#### The problem:
Each line of the data below that holds the word "config" is to be reported in full.

#### Entries taken from a collection:
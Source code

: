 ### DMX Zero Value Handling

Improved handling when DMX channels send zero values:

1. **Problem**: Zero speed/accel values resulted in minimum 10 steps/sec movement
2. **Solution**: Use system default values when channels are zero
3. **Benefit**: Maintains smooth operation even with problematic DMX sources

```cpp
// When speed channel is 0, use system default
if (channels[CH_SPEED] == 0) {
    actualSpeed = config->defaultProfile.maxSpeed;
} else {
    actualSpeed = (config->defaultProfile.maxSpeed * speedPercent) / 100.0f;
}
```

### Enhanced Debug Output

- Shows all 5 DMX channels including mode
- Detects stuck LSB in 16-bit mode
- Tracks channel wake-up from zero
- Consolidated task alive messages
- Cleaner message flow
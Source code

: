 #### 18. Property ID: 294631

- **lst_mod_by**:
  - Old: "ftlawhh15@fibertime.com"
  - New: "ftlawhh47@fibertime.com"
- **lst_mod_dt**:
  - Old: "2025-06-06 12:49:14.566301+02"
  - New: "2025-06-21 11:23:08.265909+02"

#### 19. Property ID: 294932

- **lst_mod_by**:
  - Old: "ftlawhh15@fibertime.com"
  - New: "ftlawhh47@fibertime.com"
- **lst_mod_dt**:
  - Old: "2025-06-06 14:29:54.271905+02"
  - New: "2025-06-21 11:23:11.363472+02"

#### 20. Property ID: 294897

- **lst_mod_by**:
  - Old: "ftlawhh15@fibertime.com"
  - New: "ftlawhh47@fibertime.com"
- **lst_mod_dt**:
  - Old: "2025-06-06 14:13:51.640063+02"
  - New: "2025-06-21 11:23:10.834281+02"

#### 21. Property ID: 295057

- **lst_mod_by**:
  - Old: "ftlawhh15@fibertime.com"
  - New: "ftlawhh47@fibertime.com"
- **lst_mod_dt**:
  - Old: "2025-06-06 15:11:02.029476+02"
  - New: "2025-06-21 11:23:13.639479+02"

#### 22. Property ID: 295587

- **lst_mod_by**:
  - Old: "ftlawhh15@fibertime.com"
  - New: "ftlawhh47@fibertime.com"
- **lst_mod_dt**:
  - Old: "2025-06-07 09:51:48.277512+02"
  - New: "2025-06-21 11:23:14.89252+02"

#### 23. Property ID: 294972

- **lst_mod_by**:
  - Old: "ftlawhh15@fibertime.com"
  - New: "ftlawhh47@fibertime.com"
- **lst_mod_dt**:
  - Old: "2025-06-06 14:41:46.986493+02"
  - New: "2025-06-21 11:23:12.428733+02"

#### Task solution:
    actualSpeed = config->defaultProfile.maxSpeed;
    actualSpeed = (config->defaultProfile.maxSpeed * speedPercent) / 100.0f;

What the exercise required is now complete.